Last night over seventy people packed into a small lecture theatre at Bristol University to see Pablo Navarrete’s new film on Venezuela, ‘Inside the Revolution’, and to take part in a lively question and answer session with the film’s director and Derek Wall of the Green Party. The film combines an overview of events in Venezuela from the street fighting of 1989 through the election of Hugo Chavez in December 1998, and covers the achievements and frustrations of the first ten years of the Chavez administration. While there are interviews with political analysts, it is the voices of the ordinary people that are most striking. As one young activist says of his support for the Bolivarian revolution, “we have chosen not to be a colony – it’s as simple as that”.

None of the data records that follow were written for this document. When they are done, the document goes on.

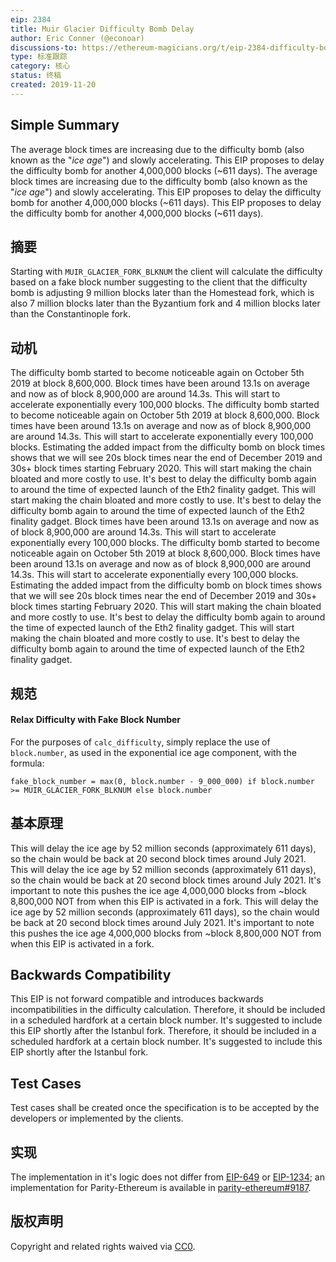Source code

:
 ```yaml
---
eip: 2384
title: Muir Glacier Difficulty Bomb Delay
author: Eric Conner (@econoar)
discussions-to: https://ethereum-magicians.org/t/eip-2384-difficulty-bomb-delay
type: 标准跟踪
category: 核心
status: 终稿
created: 2019-11-20
---
```


## Simple Summary
The average block times are increasing due to the difficulty bomb (also known as the "_ice age_") and slowly accelerating. This EIP proposes to delay the difficulty bomb for another 4,000,000 blocks (~611 days). The average block times are increasing due to the difficulty bomb (also known as the "_ice age_") and slowly accelerating. This EIP proposes to delay the difficulty bomb for another 4,000,000 blocks (~611 days). This EIP proposes to delay the difficulty bomb for another 4,000,000 blocks (~611 days).

## 摘要
Starting with `MUIR_GLACIER_FORK_BLKNUM` the client will calculate the difficulty based on a fake block number suggesting to the client that the difficulty bomb is adjusting 9 million blocks later than the Homestead fork, which is also 7 million blocks later than the Byzantium fork and 4 million blocks later than the Constantinople fork.

## 动机
The difficulty bomb started to become noticeable again on October 5th 2019 at block 8,600,000. Block times have been around 13.1s on average and now as of block 8,900,000 are around 14.3s. This will start to accelerate exponentially every 100,000 blocks. The difficulty bomb started to become noticeable again on October 5th 2019 at block 8,600,000. Block times have been around 13.1s on average and now as of block 8,900,000 are around 14.3s. This will start to accelerate exponentially every 100,000 blocks. Estimating the added impact from the difficulty bomb on block times shows that we will see 20s block times near the end of December 2019 and 30s+ block times starting February 2020. This will start making the chain bloated and more costly to use. It's best to delay the difficulty bomb again to around the time of expected launch of the Eth2 finality gadget. This will start making the chain bloated and more costly to use. It's best to delay the difficulty bomb again to around the time of expected launch of the Eth2 finality gadget. Block times have been around 13.1s on average and now as of block 8,900,000 are around 14.3s. This will start to accelerate exponentially every 100,000 blocks. The difficulty bomb started to become noticeable again on October 5th 2019 at block 8,600,000. Block times have been around 13.1s on average and now as of block 8,900,000 are around 14.3s. This will start to accelerate exponentially every 100,000 blocks. Estimating the added impact from the difficulty bomb on block times shows that we will see 20s block times near the end of December 2019 and 30s+ block times starting February 2020. This will start making the chain bloated and more costly to use. It's best to delay the difficulty bomb again to around the time of expected launch of the Eth2 finality gadget. This will start making the chain bloated and more costly to use. It's best to delay the difficulty bomb again to around the time of expected launch of the Eth2 finality gadget.

## 规范
#### Relax Difficulty with Fake Block Number
For the purposes of `calc_difficulty`, simply replace the use of `block.number`, as used in the exponential ice age component, with the formula:

    fake_block_number = max(0, block.number - 9_000_000) if block.number >= MUIR_GLACIER_FORK_BLKNUM else block.number

## 基本原理
This will delay the ice age by 52 million seconds (approximately 611 days), so the chain would be back at 20 second block times around July 2021. This will delay the ice age by 52 million seconds (approximately 611 days), so the chain would be back at 20 second block times around July 2021. It's important to note this pushes the ice age 4,000,000 blocks from ~block 8,800,000 NOT from when this EIP is activated in a fork. This will delay the ice age by 52 million seconds (approximately 611 days), so the chain would be back at 20 second block times around July 2021. It's important to note this pushes the ice age 4,000,000 blocks from ~block 8,800,000 NOT from when this EIP is activated in a fork.

## Backwards Compatibility
This EIP is not forward compatible and introduces backwards incompatibilities in the difficulty calculation. Therefore, it should be included in a scheduled hardfork at a certain block number. It's suggested to include this EIP shortly after the Istanbul fork. Therefore, it should be included in a scheduled hardfork at a certain block number. It's suggested to include this EIP shortly after the Istanbul fork.

## Test Cases
Test cases shall be created once the specification is to be accepted by the developers or implemented by the clients.

## 实现
The implementation in it's logic does not differ from [EIP-649](./eip-649.md) or [EIP-1234](./eip-1234.md); an implementation for Parity-Ethereum is available in [parity-ethereum#9187](https://github.com/paritytech/parity-ethereum/pull/9187).

## 版权声明
Copyright and related rights waived via [CC0](../LICENSE.md).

Navarrete’s film ranges from the revolutionary rappers of down-town Caracas to the attempted coup in 2002, from discussions about the meaning of Chavez’s “socialism for the 21st century” to analysis of the lies and distortions peddled by Fox News and Venezuela’s right-wing private TV stations. It outlines the shortcomings as well as the successes of the past ten years, and paints a fascinating portrait of Chavez’s own journey from radical army officer to outspoken critic of capitalism and imperialism. Navarrete reveals Venezuela as a country in transition, rejecting top-down models of socialism in favour of communal councils and cooperatives, working out its own destiny and exploring a new model of socialism in a process that is still fragile, fragmentary and of uncertain outcome. If the film has a core message, it’s that the Venezuelan people cannot and should not rely on Chavez or any other leader to make the revolution for them. In the past ten years the consciousness of the Venezuelan masses has been profoundly transformed. It is for them to take the struggle forward; it is for them to shape their own future.